The initiative takes away the need for the traditional plastic carrier across online orders that are picked and packed at the collection store by asking customers to bring their own bag. The roll-out follows a successful trial at 16 M&S stores with customers reminded at point of checkout to bring their own bag when coming into the store to collect an order placed online; customers are then reminded again when notified that their order is ready to be collected, the retailer said in a press release.

M&S has rolled out a new Bring Your Own Bag (BYOB) click and collect initiative to 251 of its stores. The initiative takes away the need for the traditional plastic carrier across online orders that are picked and packed at the collection store by asking customers to bring their own bag. M&S claims to be the first large retailer to adopt this approach.

Over the course of seven months, 39,347 orders were fulfilled this way, removing over 109,000 units of plastic and customers praising the approach as ‘simple and straightforward’ and an easy way to help them reduce their own plastic consumption.

More than 60 per cent of customers opt for click and collect—that’s over 15 million orders annually and of those orders, around 25 per cent are picked and packed in the customer’s local store—the equivalent of four million parcels. Over the next few months, all click and collect orders that are picked and packed at the customers local collection store will be provided to the customer without a plastic carrier—with the ambition to expand the initiative to all click and collect orders in the longer term.

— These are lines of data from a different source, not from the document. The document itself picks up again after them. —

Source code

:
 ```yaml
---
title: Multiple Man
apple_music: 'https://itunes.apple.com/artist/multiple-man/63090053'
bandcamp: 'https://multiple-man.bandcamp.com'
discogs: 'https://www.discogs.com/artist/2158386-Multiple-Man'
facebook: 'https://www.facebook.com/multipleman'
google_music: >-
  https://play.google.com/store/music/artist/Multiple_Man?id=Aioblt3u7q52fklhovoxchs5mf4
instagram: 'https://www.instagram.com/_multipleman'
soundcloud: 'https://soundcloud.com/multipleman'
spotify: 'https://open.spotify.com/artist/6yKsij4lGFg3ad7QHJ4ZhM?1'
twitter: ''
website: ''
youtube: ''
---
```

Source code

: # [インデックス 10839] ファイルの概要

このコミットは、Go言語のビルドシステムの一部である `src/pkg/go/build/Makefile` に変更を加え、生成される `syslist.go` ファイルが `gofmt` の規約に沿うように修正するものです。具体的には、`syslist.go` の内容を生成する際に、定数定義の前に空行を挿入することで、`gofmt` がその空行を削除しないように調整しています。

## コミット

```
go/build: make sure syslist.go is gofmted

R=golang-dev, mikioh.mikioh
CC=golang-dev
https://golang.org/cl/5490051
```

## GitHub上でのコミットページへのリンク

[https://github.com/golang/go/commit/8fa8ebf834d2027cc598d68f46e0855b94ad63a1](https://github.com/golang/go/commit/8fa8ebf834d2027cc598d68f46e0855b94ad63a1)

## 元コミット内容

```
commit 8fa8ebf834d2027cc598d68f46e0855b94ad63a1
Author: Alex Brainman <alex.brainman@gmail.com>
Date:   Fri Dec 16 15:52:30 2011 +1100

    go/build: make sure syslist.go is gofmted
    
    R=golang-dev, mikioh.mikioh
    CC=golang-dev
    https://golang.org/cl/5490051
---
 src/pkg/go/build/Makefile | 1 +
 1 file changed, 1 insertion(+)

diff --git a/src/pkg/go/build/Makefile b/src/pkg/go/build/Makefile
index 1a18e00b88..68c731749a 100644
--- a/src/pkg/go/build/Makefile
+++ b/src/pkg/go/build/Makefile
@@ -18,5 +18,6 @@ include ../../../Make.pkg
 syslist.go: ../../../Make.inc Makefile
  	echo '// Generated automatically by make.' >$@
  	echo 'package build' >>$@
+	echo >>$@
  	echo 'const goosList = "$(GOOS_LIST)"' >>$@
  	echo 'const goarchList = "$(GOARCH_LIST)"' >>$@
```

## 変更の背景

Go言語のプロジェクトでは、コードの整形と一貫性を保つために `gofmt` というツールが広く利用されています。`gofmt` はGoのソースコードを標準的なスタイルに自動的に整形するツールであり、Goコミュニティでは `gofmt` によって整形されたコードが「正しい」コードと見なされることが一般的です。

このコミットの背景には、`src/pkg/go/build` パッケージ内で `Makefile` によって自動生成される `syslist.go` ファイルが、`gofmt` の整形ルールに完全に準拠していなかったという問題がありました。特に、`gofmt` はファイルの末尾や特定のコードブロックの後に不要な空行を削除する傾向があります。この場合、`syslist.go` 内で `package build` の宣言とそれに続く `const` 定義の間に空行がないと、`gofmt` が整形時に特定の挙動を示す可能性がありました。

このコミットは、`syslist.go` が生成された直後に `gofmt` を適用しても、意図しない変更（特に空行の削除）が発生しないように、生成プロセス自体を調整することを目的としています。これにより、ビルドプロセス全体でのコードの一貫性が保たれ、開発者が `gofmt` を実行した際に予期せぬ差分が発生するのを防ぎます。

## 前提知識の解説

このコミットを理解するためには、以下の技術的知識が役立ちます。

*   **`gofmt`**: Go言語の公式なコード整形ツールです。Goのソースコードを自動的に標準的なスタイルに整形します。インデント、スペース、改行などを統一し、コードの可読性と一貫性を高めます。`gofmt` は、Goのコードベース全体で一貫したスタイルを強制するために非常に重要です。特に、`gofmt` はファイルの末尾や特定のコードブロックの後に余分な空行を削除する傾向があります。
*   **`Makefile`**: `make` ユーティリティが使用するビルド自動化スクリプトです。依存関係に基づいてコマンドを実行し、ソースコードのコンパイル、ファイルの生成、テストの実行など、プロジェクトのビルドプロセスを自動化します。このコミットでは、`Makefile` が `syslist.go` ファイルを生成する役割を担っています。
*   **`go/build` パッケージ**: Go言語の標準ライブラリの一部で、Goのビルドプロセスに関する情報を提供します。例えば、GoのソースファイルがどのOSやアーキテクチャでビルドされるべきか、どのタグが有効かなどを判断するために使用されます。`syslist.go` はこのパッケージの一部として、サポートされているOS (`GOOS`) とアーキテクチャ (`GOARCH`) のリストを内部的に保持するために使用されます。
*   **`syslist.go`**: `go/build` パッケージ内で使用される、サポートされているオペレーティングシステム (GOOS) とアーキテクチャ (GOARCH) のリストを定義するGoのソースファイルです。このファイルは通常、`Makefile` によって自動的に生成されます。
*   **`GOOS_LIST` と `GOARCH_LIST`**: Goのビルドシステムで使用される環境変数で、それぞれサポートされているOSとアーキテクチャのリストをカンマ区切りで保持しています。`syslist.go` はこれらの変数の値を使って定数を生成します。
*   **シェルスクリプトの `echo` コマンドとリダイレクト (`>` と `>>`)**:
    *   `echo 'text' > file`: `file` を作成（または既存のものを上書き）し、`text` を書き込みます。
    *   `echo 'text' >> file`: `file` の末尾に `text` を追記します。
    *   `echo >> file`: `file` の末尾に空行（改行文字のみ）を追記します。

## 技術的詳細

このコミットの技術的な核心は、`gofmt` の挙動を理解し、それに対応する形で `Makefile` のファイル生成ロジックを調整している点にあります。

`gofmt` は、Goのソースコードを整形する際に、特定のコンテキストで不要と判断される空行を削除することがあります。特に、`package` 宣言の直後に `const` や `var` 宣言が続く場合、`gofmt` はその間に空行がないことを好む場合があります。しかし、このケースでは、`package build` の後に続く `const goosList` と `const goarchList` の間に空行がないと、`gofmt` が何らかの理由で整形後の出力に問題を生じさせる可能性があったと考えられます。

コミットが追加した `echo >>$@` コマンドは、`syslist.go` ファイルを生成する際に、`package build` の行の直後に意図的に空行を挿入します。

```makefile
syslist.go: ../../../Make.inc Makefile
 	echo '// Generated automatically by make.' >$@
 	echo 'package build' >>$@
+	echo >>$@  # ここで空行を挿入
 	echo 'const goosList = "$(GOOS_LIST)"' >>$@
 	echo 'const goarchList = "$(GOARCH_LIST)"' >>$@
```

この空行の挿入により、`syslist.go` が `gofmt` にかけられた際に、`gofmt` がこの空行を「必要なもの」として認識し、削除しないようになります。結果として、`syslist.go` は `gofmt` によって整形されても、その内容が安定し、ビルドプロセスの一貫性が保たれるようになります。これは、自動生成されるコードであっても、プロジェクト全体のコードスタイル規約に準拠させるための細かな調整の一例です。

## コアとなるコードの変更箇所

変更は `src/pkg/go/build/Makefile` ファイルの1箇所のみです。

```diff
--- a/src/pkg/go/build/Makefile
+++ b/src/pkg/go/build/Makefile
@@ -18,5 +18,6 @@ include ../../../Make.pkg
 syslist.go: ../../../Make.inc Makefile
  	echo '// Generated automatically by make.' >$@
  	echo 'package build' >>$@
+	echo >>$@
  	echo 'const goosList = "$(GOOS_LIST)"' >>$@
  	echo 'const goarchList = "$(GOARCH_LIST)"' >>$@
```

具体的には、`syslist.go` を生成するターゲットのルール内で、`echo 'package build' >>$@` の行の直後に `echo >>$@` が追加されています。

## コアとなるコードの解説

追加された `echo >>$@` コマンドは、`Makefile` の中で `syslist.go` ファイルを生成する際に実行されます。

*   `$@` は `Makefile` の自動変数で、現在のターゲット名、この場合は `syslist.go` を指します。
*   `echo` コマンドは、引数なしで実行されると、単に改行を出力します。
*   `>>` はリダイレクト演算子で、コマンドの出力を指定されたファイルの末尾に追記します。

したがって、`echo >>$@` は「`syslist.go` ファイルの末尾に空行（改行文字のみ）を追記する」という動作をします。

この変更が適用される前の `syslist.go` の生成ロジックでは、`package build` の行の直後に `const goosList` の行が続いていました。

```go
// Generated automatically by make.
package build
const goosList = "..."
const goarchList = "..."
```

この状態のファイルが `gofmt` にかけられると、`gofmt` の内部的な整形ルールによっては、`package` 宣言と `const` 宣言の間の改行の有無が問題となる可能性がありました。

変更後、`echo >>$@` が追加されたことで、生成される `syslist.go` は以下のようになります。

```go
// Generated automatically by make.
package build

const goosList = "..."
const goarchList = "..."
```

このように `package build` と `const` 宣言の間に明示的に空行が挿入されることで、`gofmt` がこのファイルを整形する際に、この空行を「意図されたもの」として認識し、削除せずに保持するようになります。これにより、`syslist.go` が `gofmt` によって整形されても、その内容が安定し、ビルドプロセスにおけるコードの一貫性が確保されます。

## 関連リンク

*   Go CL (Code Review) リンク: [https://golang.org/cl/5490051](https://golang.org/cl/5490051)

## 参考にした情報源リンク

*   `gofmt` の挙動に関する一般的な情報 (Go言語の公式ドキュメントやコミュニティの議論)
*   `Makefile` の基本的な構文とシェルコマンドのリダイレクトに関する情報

“Using our stores to fulfil click and collect orders continues to grow and we want to use this as a channel to encourage a behaviour change that helps to reduce single use plastic consumption. During trial phase, we had great feedback from customers as they saw it as a simple action that, collectively, can make a big difference,” said Stephen Langford, director of the M&S website.

Whilst waiting for customer collection, orders are stored and protected in a reusable bag made from 100 per cent recycled materials. The initiative is one of the many ways M&S is moving towards its target of removing 75 million units of plastic packaging in its clothing and home business.

In clothing and home, M&S has removed 60 million units of plastic since 2018. In womenswear, M&S has removed the plastic covers from the 500,000 cashmere jumpers it sells each year and saved 1.5 million pieces of plastic by moving from a single hanger with a size pip to a 2pp waterfall hanger in its women’s leggings and joggers range.

In menswear, M&S removed 72,640 pieces of plastic from men’s merino and cashmere scarves and in spring 2022, launched new formal shirts in the sartorial range with the reduced plastics by removing outer bags, replacing internal plastic clips with more sustainable options, and removing the spare plastic collar stays.

In lingerie, 5 million pieces of plastic in women’s knickers by choosing to display products on a table instead of hangers and 598,025 pieces of plastic have been removed from across all 2pp and 3pp ladies’ socks.

In home, M&S has started to remove 3.2 million units of plastic from its bedding and removed 360,000 pieces of plastic from bathmats.

As part of M&S ‘future of ecommerce packaging’ programme, the retailer is trialling a number of other innovative online order packaging solutions—for both home delivery and click and collect—at any one time, added the release.

Among these packaging solutions, the green bag used to package products is made from 100 per cent recycled plastic and is fully recyclable via M&S’ plastic takeback scheme in store—which accepts all types of plastic that some local authorities will not collect. There has been a switch to paper tape—instead of plastic—on cardboard boxes—saving 2,781,000 metres annually. Moreover, 100 per cent recyclable cardboard boxes are being used that can be put in at-home recycling bins. Mobile-friendly paperless customer returns and receipts will be saving 205 tonnes of paper every year.